Dataset entries:
_ _ _

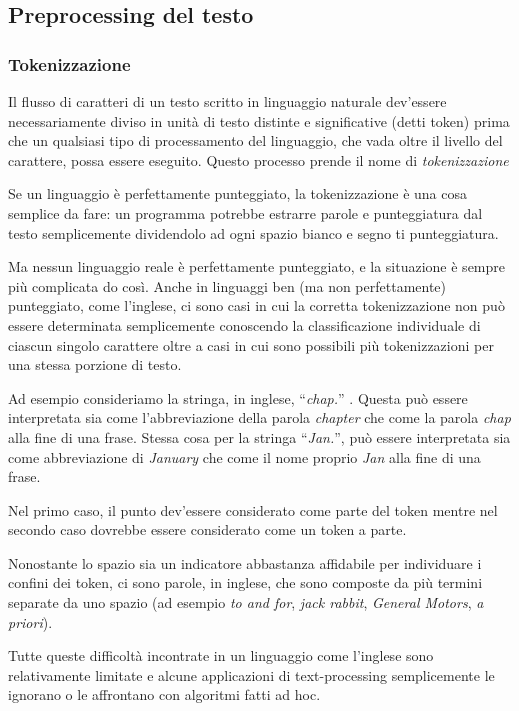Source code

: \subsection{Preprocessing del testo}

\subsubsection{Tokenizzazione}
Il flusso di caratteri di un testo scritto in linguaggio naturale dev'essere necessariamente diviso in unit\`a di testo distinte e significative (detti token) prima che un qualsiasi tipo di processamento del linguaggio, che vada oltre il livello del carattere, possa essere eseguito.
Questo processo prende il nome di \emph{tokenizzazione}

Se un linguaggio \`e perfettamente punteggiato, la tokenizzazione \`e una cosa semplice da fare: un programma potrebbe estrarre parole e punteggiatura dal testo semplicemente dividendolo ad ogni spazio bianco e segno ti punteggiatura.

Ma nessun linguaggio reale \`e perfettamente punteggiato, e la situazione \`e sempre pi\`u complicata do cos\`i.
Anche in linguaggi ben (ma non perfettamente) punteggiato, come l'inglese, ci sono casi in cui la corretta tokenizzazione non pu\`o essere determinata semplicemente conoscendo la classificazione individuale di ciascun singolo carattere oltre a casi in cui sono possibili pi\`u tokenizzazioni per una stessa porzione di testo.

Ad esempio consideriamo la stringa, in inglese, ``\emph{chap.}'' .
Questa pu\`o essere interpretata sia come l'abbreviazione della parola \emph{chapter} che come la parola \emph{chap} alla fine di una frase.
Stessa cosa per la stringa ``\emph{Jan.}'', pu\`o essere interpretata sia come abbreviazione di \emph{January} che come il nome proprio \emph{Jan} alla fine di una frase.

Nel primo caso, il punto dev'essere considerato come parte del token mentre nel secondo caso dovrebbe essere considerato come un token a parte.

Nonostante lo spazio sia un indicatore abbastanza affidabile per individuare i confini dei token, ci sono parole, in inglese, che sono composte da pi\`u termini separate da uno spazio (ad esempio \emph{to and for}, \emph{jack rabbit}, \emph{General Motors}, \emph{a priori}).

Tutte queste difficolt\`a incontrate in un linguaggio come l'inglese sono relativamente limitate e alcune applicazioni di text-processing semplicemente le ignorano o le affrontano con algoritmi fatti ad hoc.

_ _ _

Exercise:
Above are the records. Print exactly, and only, the lines from the line with "Se un linguaggio" to the line with "Ad esempio consideriamo", both inclusive.

Exercise result:
Se un linguaggio \`e perfettamente punteggiato, la tokenizzazione \`e una cosa semplice da fare: un programma potrebbe estrarre parole e punteggiatura dal testo semplicemente dividendolo ad ogni spazio bianco e segno ti punteggiatura.

Ma nessun linguaggio reale \`e perfettamente punteggiato, e la situazione \`e sempre pi\`u complicata do cos\`i.
Anche in linguaggi ben (ma non perfettamente) punteggiato, come l'inglese, ci sono casi in cui la corretta tokenizzazione non pu\`o essere determinata semplicemente conoscendo la classificazione individuale di ciascun singolo carattere oltre a casi in cui sono possibili pi\`u tokenizzazioni per una stessa porzione di testo.

Ad esempio consideriamo la stringa, in inglese, ``\emph{chap.}'' .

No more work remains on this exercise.